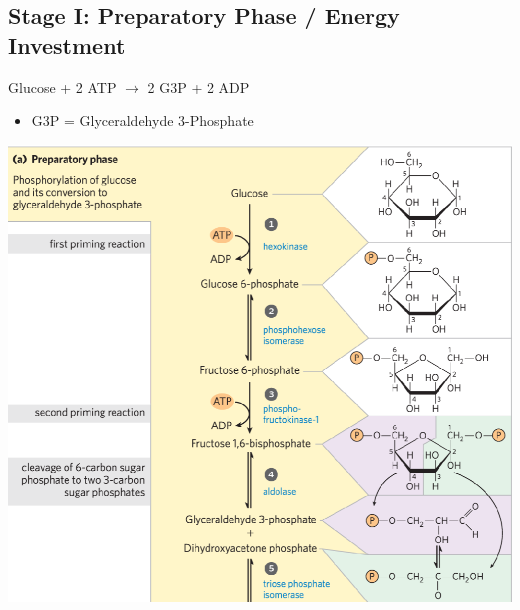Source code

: \documentclass[10pt]{article}
\begin{document}
\subsection*{Stage I: Preparatory Phase / Energy Investment}
\begin{center}
    Glucose + 2 ATP $\rightarrow$ 2 G3P + 2 ADP
\end{center}
\begin{itemize}
	\item G3P = Glyceraldehyde 3-Phosphate
\end{itemize}
\begin{center} 
	\includegraphics*[width=\textwidth]{L3_2.png}
\end{center}

\pagebreak
\end{document}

---*---

What to produce: Where an entry holds an image, drop the image and copy the remaining text exactly.

Written answer:
Source code

: \documentclass[10pt]{article}
\begin{document}
\subsection*{Stage I: Preparatory Phase / Energy Investment}
\begin{center}
    Glucose + 2 ATP $\rightarrow$ 2 G3P + 2 ADP
\end{center}
\begin{itemize}
	\item G3P = Glyceraldehyde 3-Phosphate
\end{itemize}
\begin{center} 
	\includegraphics*[width=\textwidth]{L3_2.png}
\end{center}

\pagebreak
\end{document}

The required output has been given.